Style examples if someone has moved the office furniture over the weekend:

·         Supporters will say, “Gee, I was just getting used to it the way it was!”

·         Directers will say, “Great, it should have been done weeks ago!”

·         Interacters will not notice the furniture has been moved, because they are so busy interacting with people.

·         Calculaters will not say anything at first, but later will ask:  “Why did they move it, and who authorized the move?”

Remember that there is no right or wrong way to react, people are just different!

Communicating Effectively with Calculaters

When dealing with a calculating style person, be prepared to answer their questions in a patient and persistent manner.  If you disagree, make sure to disagree with the facts, not the person.  Give them permission to make changes based on their standards.  Remember that calculaters can be cautious and sensitive.  They tend to ask probing questions and like to plan ahead.

To communicate more effectively with them, be factual and objective.  Try to share as much information as possible – they like to be “in the know”.  Be more formal and precise, as this will appeal to their style.
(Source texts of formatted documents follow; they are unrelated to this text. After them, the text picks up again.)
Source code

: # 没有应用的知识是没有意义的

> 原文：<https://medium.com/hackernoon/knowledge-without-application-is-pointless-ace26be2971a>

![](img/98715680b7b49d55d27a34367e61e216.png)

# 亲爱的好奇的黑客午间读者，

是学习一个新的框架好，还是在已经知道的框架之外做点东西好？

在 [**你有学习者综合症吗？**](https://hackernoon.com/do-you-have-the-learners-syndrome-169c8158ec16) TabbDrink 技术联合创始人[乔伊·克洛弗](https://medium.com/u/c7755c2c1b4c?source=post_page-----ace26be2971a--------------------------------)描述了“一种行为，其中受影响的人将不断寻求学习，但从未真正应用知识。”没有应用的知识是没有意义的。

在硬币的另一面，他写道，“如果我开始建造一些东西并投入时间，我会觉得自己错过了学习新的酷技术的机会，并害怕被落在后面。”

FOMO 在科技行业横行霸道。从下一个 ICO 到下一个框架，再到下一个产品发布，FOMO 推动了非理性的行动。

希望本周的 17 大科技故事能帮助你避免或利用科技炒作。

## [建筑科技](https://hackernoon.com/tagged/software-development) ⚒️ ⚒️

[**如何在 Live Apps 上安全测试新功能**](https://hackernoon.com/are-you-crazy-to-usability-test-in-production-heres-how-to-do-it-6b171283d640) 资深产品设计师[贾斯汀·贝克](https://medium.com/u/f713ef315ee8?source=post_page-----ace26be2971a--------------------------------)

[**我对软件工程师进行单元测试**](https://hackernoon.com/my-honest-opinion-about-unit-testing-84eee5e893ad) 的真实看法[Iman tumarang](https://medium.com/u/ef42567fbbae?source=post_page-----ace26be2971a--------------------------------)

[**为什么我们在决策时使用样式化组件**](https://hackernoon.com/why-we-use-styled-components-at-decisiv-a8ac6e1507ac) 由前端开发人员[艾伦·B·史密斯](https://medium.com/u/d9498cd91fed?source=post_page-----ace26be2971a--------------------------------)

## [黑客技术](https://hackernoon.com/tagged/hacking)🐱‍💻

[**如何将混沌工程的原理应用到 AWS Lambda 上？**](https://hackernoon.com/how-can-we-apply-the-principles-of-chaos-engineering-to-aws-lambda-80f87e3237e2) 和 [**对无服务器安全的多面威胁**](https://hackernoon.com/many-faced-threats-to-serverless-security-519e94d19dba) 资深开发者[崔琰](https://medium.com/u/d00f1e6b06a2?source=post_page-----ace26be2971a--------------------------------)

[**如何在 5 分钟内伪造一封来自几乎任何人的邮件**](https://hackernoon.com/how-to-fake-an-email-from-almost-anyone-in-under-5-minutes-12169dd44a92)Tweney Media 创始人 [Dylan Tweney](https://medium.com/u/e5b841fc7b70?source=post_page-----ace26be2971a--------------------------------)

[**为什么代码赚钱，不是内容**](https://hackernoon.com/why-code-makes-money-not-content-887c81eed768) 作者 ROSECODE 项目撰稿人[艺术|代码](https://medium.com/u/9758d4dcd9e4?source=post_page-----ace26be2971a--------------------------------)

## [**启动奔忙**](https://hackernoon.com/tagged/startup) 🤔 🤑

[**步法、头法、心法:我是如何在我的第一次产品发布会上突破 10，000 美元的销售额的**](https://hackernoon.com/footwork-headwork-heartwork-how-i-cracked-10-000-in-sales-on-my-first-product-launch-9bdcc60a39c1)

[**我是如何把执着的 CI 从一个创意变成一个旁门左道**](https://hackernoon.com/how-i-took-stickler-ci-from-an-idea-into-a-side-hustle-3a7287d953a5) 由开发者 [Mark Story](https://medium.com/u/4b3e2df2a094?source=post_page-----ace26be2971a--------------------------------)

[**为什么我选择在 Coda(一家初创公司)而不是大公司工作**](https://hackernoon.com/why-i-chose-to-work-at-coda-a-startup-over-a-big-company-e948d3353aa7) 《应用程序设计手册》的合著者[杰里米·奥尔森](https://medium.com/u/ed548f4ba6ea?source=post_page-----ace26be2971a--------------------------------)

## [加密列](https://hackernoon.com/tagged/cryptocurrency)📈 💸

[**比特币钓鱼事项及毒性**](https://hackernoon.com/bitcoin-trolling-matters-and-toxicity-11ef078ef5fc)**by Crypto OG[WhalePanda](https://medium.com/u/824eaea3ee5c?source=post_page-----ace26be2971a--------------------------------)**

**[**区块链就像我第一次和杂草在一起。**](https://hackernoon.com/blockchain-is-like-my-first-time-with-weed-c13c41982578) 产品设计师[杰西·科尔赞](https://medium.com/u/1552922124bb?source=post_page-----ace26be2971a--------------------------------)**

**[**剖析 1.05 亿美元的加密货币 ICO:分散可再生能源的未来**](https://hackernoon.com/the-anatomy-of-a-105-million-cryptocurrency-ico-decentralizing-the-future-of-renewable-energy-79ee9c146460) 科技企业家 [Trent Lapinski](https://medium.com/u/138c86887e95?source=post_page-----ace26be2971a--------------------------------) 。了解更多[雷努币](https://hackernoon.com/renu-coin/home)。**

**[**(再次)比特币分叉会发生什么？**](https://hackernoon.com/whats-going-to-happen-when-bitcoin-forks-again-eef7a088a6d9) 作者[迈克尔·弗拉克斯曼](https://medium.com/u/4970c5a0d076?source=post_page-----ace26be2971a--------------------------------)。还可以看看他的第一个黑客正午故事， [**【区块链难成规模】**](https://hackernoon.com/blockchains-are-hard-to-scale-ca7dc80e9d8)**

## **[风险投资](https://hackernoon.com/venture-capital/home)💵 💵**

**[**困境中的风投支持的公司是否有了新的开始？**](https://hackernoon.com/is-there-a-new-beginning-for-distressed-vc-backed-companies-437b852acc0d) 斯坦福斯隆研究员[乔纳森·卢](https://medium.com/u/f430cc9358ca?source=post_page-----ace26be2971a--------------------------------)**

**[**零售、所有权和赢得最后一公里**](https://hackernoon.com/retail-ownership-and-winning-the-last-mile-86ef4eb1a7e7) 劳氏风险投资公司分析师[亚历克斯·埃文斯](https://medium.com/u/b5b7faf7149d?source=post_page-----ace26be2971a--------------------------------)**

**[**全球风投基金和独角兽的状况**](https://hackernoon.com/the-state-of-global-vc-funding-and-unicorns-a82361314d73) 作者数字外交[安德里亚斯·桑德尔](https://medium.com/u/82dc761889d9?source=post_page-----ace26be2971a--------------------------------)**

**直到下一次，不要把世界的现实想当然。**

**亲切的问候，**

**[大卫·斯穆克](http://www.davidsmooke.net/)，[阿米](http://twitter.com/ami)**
Style examples when putting together a new bicycle:

·         Calculaters would first carefully check that all the parts are there, read through all the instructions, and then put the bike together according to the instructions.

·         Directers would just start putting the bike together, even though they may end up with a few extra parts.

·         Interacters would have some friends over for a party, and find some supporters and calculaters to assemble the bike for them.

·         Supporters would begin with the first instruction, follow it to completion, and then go on with each succeeding instruction.

Remember that there is no good or bad style, each is just unique!

After discovering your communication style, strengths and limitations, maximize your new self-understanding by following these guidelines:

1.      Honor and celebrate your strengths!  Put yourself in situations where you can often use your strengths – both in work and social settings.

2.      Minimize your limitations.  Continue to look for ways to develop yourself in the areas you are weakest in, but more often avoid putting yourself into situations where your strengths cannot be used.

3.      Surround yourself with others whose strengths complement yours.

4.       Create a team of people who can each utilize their natural strengths and therefore get the job done.  The most effective communication teams will include the strengths of each style – Directers, Interacters, Supporters, and Calculaters.